**RECORD SET**
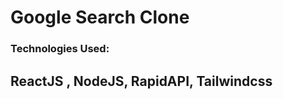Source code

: <h1> Google Search Clone </h1>
<div>
  <h3> Technologies Used: </h3><h2> ReactJS , NodeJS, RapidAPI, Tailwindcss</h2>
</div>
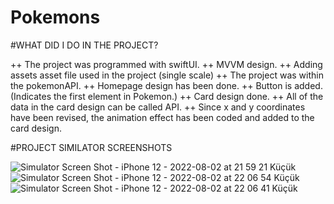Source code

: # Pokemons

#WHAT DID I DO IN THE PROJECT?

++ The project was programmed with swiftUI.
++ MVVM design.
++ Adding assets asset file used in the project (single scale)
++ The project was within the pokemonAPI.
++ Homepage design has been done.
++ Button is added. (Indicates the first element in Pokemon.)
++ Card design done.
++ All of the data in the card design can be called API.
++ Since x and y coordinates have been revised, the animation effect has been coded and added to the card design.



#PROJECT SIMILATOR SCREENSHOTS

![Simulator Screen Shot - iPhone 12 - 2022-08-02 at 21 59 21 Küçük](https://user-images.githubusercontent.com/81331435/182462651-9ec1e635-2403-442f-a0bd-0fab6b8bb25a.jpeg)
![Simulator Screen Shot - iPhone 12 - 2022-08-02 at 22 06 54 Küçük](https://user-images.githubusercontent.com/81331435/182462848-992d4670-3ecf-4c45-bc70-90a2f0da75f5.jpeg)
![Simulator Screen Shot - iPhone 12 - 2022-08-02 at 22 06 41 Küçük](https://user-images.githubusercontent.com/81331435/182462850-d98f87a9-55c2-427e-8ac5-752c662b3f4b.jpeg)
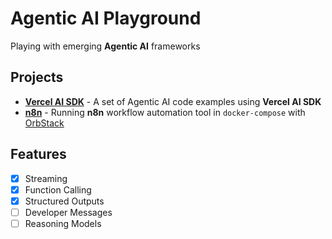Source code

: # Agentic AI Playground

Playing with emerging **Agentic AI** frameworks

## Projects

- **[Vercel AI SDK](./docs/ai-sdk.md)** - A set of Agentic AI code examples using **Vercel AI SDK**
- **[n8n](./docs/n8n.md)** - Running **n8n** workflow automation tool in `docker-compose` with [OrbStack](https://docs.orbstack.dev/docker/domains)

## Features

- [x] Streaming
- [x] Function Calling
- [x] Structured Outputs
- [ ] Developer Messages
- [ ] Reasoning Models
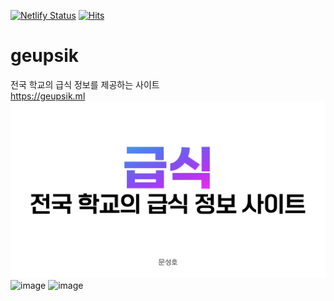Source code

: [![Netlify Status](https://api.netlify.com/api/v1/badges/380bb6b1-82cf-4b03-8613-7c2137bc8757/deploy-status)](https://app.netlify.com/sites/geupsic/deploys)
[![Hits](https://hits.seeyoufarm.com/api/count/incr/badge.svg?url=https%3A%2F%2Fgithub.com%2Fgjbae1212%2Fhit-counter&count_bg=%23676767&title_bg=%23676767&icon=&icon_color=%23E7E7E7&title=%EB%B0%A9%EB%AC%B8%EC%9E%90+%EC%88%98%3A&edge_flat=false)](https://geupsik.ml)
# geupsik
전국 학교의 급식 정보를 제공하는 사이트
<br>
https://geupsik.ml
<img width="1280" alt="" src="/images/intro-image.jpeg">
<img src="https://i.ibb.co/26XCdct/image.jpg" alt="image" border="0">
<img src="https://i.ibb.co/pXHFKwW/image.jpg" alt="image" border="0">
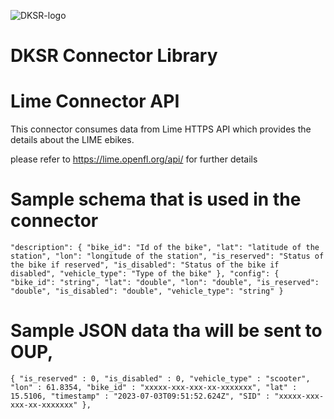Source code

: ![DKSR-logo](https://user-images.githubusercontent.com/102658834/171163305-cdd99910-1b93-4d74-be88-7c1d23fdcf0d.png)

# DKSR Connector Library

# Lime Connector API

This connector consumes data from Lime HTTPS API which provides the details about the LIME ebikes.

please refer  to https://lime.openfl.org/api/ for further details 


# Sample schema that is used in the connector

`"description": {
"bike_id": "Id of the bike",
"lat": "latitude of the station",
"lon": "longitude of the station",
"is_reserved": "Status of the bike if reserved",
"is_disabled": "Status of the bike if disabled",
"vehicle_type": "Type of the bike"
},
"config": {
"bike_id": "string",
"lat": "double",
"lon": "double",
"is_reserved": "double",
"is_disabled": "double",
"vehicle_type": "string"
}`

# Sample JSON data tha will be sent to OUP,

`{
"is_reserved" : 0,
"is_disabled" : 0,
"vehicle_type" : "scooter",
"lon" : 61.8354,
"bike_id" : "xxxxx-xxx-xxx-xx-xxxxxxx",
"lat" : 15.5106,
"timestamp" : "2023-07-03T09:51:52.624Z",
"SID" : "xxxxx-xxx-xxx-xx-xxxxxxx"
},`

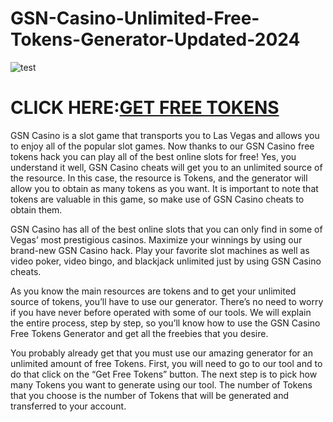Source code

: # GSN-Casino-Unlimited-Free-Tokens-Generator-Updated-2024

![test](https://encrypted-tbn0.gstatic.com/images?q=tbn:ANd9GcTzJ6hbwcut4QDXNtBk6ZeHCOcKG_k6UFvWwN30BTQ9ZG9SgnOMtfneT7K_qb5jr_RYrxE&usqp=CAU)

# CLICK HERE:[GET FREE TOKENS](https://chatgamings.com/GSN/)

GSN Casino is a slot game that transports you to Las Vegas and allows you to enjoy all of the popular slot games. Now thanks to our GSN Casino free tokens hack you can play all of the best online slots for free! Yes, you understand it well, GSN Casino cheats will get you to an unlimited source of the resource. In this case, the resource is Tokens, and the generator will allow you to obtain as many tokens as you want. It is important to note that tokens are valuable in this game, so make use of GSN Casino cheats to obtain them.

GSN Casino has all of the best online slots that you can only find in some of Vegas’ most prestigious casinos. Maximize your winnings by using our brand-new GSN Casino hack. Play your favorite slot machines as well as video poker, video bingo, and blackjack unlimited just by using GSN Casino cheats. 

As you know the main resources are tokens and to get your unlimited source of tokens, you’ll have to use our generator. There’s no need to worry if you have never before operated with some of our tools. We will explain the entire process, step by step, so you’ll know how to use the GSN Casino Free Tokens Generator and get all the freebies that you desire.

You probably already get that you must use our amazing generator for an unlimited amount of free Tokens. First, you will need to go to our tool and to do that click on the “Get Free Tokens” button. The next step is to pick how many Tokens you want to generate using our tool. The number of Tokens that you choose is the number of Tokens that will be generated and transferred to your account.
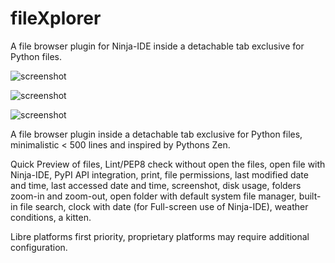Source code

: fileXplorer
===========

A file browser plugin for Ninja-IDE inside a detachable tab exclusive for Python files.

![screenshot](https://lh3.googleusercontent.com/-lRQ2PZHyXek/UQLxAQejpHI/AAAAAAAACTQ/RgH-fwDlEm0/s750/filexplorer.jpg)

![screenshot](https://lh3.googleusercontent.com/-tkcPs32dm3E/UQalsAfV-GI/AAAAAAAACU0/mMOS7XxVdCI/s643/filexplorer-listcomprehension-search.jpg)

![screenshot](https://lh5.googleusercontent.com/-ZyIOr-MthOQ/UQmdV0H5G2I/AAAAAAAACVY/7Qefbzt4z-U/s346/filexplorer-pypi.jpg)

A file browser plugin inside a detachable tab exclusive for Python files, minimalistic < 500 lines and inspired by Pythons Zen.

Quick Preview of files, Lint/PEP8 check without open the files, open file with Ninja-IDE, PyPI API integration, print, file permissions, last modified date and time, last accessed date and time, screenshot, disk usage, folders zoom-in and zoom-out, open folder with default system file manager, built-in file search, clock with date (for Full-screen use of Ninja-IDE), weather conditions, a kitten.

Libre platforms first priority, proprietary platforms may require additional configuration.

**EXERCISE BRIEF**
Go over the listing above and return each line with "station".

**SOLVED EXERCISE**
"lat": "latitude of the station",
"lon": "longitude of the station",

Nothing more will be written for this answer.